Forecasting that the next two months would be “hellish” for the Greek people, Mr Venizelos said the revenue shortfalls threatened the country’s vital international bailout program.
He added that, along with efforts announced last week to reduce the size of the country’s public sector, the new measures would boost lagging revenue by 2 billion euros, or about 1 per cent of annual gross domestic product.
The new property tax will see property owners pay 50 cents to 10 euros per square metre according to the value of the property, with the total amount payable being calculated according to various social criteria, such as the owner’s income and the size of his or her family.
On average, property owners can expect to pay 4 euros per square metre of built surface.
The government opted to include the tax in electricity bills because they contain data on both the size of apartments and their age.
The tax will be levied on all buildings with an electricity supply, whether residential or holiday homes, but low-population areas may be exempted. Industrial installations and hotels might also be exempted but shops will have to pay.
Those liable to pay the tax will be property owners and not tenants.

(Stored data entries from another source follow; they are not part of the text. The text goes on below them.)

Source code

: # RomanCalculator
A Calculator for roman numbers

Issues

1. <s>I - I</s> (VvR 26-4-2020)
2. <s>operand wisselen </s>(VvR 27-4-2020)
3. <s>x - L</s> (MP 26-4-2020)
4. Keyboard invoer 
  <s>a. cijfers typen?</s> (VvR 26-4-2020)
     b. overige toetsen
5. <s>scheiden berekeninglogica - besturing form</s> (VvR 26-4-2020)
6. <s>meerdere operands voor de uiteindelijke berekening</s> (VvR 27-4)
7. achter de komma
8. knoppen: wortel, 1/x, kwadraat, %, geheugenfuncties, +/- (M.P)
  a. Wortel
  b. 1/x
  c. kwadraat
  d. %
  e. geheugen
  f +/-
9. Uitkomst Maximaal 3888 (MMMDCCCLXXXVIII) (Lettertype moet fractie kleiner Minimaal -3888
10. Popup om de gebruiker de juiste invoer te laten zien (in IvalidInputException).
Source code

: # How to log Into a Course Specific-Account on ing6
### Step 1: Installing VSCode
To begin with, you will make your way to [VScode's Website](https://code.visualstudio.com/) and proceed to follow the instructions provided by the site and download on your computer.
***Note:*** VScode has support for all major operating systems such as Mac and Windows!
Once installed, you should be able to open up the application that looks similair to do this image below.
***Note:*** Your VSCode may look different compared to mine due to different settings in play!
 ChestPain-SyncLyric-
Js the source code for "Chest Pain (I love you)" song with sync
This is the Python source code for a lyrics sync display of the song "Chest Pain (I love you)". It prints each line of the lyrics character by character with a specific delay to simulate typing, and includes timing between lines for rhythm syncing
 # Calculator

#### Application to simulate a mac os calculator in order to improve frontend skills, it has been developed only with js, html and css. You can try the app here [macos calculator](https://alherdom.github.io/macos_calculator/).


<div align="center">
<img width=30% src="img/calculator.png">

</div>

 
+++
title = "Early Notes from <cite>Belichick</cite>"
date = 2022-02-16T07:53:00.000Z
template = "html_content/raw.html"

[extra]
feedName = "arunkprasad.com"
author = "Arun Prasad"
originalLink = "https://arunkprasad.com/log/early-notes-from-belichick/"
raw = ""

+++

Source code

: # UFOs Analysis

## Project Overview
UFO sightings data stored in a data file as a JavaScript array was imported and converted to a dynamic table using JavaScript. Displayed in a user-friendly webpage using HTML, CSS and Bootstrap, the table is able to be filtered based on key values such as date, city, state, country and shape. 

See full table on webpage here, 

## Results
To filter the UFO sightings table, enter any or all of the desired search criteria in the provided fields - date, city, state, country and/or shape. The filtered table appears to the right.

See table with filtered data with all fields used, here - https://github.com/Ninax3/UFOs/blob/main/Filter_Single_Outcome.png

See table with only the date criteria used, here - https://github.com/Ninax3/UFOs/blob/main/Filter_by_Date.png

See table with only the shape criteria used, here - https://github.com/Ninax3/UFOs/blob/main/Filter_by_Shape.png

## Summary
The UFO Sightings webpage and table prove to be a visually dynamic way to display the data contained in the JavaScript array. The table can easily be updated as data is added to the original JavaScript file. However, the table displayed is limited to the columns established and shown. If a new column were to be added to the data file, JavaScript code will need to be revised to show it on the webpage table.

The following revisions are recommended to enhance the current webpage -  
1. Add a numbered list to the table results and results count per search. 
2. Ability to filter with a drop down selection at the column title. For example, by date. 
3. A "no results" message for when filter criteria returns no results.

The unemployed and low-paid pensioners will be exempted, while low-income families on the so-called social electricity tariff will be subject to the lowest rate.
Sunday’s announcement of the new blanket property tax, which has been condemned vociferously by all of Greece’s opposition parties, has severely undermined the fragile credibility of Prime Minister George Papandreou, who, in a keynote address delivered on Saturday evening at the country’s major international trade fair in Thessaloniki, gave no indication that the new surtax was on its way.
In his speech, Mr Papandreou said that, in an effort to tackle unemployment, his government would soon begin distributing 100,000 hectares of land to young people who wanted to become farmers. He also pledged to boost investment in tourism and solar power development.
The fair was accompanied by extensive rioting on the streets of the northern port city, as some 25,000 people attended an anti-austerity protest.